I will review three extracts taken from the book – ‘Faces’, ‘Rain’ and ‘Between you and me, a smile’.
FACES – “There are those with faces, and those without faces . Hull describes how he can still picture people he knew before he lost his sight, however the people he has met since, are without a face. He compares his lack of vision to an art gallery. There are canvasses on the wall, some of which are familiar to him, some which are blank. The blank canvasses are new faces, ones he has never seen and struggles to visualise. The contrast between a gallery and his sight is beautifully written and effective.
As I study this section, I close my eyes, becoming part of his darkness, to form a connection with the gallery. Some canvasses on the wall have a clear image with intricate details forcefully pushing through the darkness. Then I come across a blank canvass, nothing catching my attention. The harder I try to form a picture, anything at all, the further the canvass falls into nothingness. But I can open my eyes and pursue the image, Hull cannot.
Hull describes the images he has of his three children, three years after becoming blind. His eldest child is now ten years old but his memory is of photo’s taken of her up until she was seven. His youngest child he has never actually seen, so she is a blank portrait, like many others in his life.
The sadness of ‘Faces’ flows through out, making me feel sympathetic for his major loss. He almost appears to be bitter, angry at his loss, which is understandable. He is expressing his mourning for his sight through the loss of never being able to see his children grow up, a realisation he may not have fully understood until now.
RAIN – “…it has granted a gift to me, the gift of the world”. Hull describes a simple experience of opening his front door and it is raining. This was written only a few months after ‘Faces’ but the difference in the emotion of the two is extreme.
He has been able to capture every intricate detail of what rain feels like, smells like, sounds like and even looks like through the eyes of the eyeless. He is joyous in his words and believes he is at one with the world when it is raining. An amazingly uplifting section, I smiled through out, wishing as I read that the rain would fall outside.

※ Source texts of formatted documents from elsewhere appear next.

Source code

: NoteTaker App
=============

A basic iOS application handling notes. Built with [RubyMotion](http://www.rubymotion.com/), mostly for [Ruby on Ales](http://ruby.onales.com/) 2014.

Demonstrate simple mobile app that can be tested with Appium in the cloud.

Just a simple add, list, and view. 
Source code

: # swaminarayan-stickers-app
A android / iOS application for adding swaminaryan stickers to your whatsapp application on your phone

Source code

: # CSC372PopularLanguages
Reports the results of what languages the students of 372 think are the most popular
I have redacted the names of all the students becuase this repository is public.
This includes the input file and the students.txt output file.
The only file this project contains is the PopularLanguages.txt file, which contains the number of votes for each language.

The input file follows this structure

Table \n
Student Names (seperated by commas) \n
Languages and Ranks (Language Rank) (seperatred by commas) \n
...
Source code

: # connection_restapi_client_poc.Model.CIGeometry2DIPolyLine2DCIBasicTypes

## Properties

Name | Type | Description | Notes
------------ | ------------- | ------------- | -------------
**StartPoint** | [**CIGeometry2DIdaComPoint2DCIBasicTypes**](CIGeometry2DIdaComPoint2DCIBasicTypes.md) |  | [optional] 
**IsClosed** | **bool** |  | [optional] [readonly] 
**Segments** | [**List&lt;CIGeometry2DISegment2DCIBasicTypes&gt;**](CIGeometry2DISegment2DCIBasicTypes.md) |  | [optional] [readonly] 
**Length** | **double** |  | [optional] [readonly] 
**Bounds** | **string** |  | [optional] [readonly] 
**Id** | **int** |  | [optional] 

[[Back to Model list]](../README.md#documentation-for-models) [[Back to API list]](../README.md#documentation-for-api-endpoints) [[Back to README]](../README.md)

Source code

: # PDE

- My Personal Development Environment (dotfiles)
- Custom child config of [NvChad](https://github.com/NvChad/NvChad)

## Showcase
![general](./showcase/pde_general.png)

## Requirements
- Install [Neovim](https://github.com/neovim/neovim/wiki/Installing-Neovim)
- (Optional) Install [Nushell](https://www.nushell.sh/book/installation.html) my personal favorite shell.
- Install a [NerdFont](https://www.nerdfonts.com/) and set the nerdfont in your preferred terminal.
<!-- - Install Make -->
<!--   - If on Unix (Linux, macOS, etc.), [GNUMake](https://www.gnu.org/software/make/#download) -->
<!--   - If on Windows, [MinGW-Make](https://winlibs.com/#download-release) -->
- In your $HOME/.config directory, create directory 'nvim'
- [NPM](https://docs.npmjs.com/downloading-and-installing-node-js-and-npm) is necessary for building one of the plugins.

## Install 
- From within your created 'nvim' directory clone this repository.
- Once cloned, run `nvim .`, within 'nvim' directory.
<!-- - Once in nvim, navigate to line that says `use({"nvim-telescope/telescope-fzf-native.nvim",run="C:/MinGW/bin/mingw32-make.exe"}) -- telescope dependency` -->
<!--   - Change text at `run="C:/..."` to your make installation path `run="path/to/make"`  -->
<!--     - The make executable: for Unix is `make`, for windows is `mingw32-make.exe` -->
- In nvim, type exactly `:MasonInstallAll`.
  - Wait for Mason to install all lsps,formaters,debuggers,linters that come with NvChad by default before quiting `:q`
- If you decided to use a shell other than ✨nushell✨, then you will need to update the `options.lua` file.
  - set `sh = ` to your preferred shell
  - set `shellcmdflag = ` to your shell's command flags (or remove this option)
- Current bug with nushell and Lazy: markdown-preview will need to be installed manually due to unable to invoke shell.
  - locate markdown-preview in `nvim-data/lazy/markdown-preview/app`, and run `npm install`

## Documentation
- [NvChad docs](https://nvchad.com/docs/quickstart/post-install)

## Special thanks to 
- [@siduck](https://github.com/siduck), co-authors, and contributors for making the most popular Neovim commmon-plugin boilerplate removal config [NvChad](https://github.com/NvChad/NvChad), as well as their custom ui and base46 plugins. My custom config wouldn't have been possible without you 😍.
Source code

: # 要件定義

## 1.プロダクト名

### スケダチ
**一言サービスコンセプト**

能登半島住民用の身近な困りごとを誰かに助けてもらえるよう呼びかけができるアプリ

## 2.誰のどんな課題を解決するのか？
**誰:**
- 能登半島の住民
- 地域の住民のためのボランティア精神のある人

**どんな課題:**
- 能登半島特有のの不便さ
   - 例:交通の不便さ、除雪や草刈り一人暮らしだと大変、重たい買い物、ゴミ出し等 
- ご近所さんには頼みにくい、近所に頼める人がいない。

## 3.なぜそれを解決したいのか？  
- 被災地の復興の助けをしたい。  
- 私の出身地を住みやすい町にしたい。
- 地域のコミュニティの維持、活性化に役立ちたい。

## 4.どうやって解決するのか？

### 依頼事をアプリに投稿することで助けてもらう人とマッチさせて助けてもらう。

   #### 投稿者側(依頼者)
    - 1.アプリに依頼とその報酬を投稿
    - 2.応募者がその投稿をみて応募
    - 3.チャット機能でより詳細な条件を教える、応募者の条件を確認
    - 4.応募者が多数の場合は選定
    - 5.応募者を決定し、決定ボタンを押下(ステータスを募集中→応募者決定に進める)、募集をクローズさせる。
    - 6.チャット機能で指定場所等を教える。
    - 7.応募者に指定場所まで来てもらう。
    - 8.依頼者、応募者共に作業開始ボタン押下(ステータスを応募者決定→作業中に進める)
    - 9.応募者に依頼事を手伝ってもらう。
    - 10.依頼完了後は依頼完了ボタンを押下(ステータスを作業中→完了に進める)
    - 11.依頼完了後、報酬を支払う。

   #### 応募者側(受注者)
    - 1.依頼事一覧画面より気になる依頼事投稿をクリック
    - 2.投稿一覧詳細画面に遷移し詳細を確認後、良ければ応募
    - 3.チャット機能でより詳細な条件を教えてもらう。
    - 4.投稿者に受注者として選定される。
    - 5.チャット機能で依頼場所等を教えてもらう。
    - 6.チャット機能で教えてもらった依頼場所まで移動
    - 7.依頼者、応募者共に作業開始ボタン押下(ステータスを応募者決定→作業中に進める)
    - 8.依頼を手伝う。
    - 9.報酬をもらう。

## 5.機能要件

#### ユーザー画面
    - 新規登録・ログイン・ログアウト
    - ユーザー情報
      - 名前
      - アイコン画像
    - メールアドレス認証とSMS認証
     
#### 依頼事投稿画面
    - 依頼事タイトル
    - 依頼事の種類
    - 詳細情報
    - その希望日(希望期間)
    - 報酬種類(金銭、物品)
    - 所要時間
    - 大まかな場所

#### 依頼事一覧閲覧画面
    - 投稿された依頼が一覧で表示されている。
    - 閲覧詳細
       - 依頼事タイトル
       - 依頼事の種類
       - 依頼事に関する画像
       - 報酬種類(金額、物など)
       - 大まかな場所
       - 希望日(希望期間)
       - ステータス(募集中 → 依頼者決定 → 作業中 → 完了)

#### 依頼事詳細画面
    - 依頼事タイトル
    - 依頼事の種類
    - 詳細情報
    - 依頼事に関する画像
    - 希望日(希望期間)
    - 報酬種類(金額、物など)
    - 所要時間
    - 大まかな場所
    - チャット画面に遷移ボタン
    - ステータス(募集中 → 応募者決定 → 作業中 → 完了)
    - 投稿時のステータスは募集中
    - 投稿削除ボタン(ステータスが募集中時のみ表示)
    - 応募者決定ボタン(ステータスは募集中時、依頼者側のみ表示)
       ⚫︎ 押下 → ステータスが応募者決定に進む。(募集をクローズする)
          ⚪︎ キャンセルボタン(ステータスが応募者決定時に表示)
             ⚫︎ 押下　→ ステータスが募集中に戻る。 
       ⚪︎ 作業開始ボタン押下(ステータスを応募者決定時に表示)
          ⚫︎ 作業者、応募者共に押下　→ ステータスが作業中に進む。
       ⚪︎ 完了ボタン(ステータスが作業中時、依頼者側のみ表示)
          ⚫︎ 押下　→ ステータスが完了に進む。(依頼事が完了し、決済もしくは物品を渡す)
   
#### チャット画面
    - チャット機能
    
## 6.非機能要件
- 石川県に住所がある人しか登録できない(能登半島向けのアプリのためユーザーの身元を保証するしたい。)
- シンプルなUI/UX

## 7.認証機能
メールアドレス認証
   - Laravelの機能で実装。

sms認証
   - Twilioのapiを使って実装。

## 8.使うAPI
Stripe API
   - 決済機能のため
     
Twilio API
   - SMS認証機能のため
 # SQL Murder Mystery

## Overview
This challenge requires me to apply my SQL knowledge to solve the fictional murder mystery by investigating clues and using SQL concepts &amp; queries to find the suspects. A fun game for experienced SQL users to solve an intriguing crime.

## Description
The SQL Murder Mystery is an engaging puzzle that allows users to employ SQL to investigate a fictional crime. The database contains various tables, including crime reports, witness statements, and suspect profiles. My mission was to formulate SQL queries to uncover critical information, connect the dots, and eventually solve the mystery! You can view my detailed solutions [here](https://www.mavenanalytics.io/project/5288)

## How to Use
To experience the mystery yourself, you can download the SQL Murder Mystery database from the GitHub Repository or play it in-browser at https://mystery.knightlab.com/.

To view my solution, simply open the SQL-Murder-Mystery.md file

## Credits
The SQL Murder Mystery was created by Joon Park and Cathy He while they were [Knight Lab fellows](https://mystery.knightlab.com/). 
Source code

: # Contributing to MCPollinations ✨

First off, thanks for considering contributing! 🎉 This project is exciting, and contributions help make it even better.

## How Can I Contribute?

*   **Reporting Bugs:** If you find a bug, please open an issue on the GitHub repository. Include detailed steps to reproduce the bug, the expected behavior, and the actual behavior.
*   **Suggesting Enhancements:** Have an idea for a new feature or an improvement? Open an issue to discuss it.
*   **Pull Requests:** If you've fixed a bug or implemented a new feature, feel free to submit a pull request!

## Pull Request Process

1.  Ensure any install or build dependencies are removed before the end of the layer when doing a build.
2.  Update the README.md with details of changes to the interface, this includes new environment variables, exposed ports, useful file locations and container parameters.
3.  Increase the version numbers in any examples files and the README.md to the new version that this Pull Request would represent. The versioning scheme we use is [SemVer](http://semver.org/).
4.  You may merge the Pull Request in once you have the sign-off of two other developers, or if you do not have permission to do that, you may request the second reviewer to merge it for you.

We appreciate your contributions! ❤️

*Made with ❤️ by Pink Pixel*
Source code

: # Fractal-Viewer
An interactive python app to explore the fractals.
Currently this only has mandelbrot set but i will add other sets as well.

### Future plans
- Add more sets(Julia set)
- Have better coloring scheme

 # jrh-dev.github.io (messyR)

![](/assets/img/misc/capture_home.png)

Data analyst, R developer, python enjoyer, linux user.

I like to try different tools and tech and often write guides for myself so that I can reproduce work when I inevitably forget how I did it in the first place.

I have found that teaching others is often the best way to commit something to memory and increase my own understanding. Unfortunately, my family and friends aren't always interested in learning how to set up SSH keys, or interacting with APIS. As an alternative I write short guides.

I have never looked at rain in the way Hull does. Yes I have vision but it made me realise just how beautiful the world is with simple, common experiences. Hull was able to see the world as a sighted person sees the world when it rains, as every sense in his body became sensitised to his surroundings.
There was no loss in this section, no deep sadness, only recognition of his reality. It was as though this part of his life, which he had taken for granted, now was the part that made him happy with losing his vision. ‘Rain’ is the journal log that is most commonly used for promotion of his book; (Hull, RAIN 9th September 1983), maybe it is when the light finally began to shine through.
BETWEEN YOU AND ME, A SMILE – “…the breakdown which blindness causes in the language of smiles . This is written six years after losing his vision and he is with his youngest child helping her get dressed. They exchange smiles but his daughter is confused how he knows that she is smiling.
Such a touching moment that I shed a little tear. A tear for his loss of never seeing his child smile. A tear for his joy at knowing his child was smiling with him. A tear for his knowledge that he had accepted his lot in life and his children were flourishing.
I knew when I read this that I needed to read the complete book. He is not trying to hide what it is like to be blind. He is not focusing on all the negatives about being blind. His words gave me the opportunity to see how he sees life and it is not as dark as I originally believed.
In an interview with Hull by Mary D’Apice from VisionAware, Hull talks about the first few years he did not register that he was actually blind. He talks about his acceptance of blindness, understanding fully in order for it to not destroy his life.
It was through his many vivid dreams that he learnt how to begin to deal with his loss and move on with life. Hull also points out what many people think maybe helpful for those who are blind or assumed about those with no sight, something I must admit I thought too. Not judging a book by its cover (sorry about the pun) is a lesson I learnt from reading his private journal.
Reading his book, I felt like I went through the journey with him. He went through the acceptance and then the understanding and now leads a full and active life. A beautifully written journal, something to read when you need time to slow down and gain a deeper appreciation of life. Highly recommended to all age groups.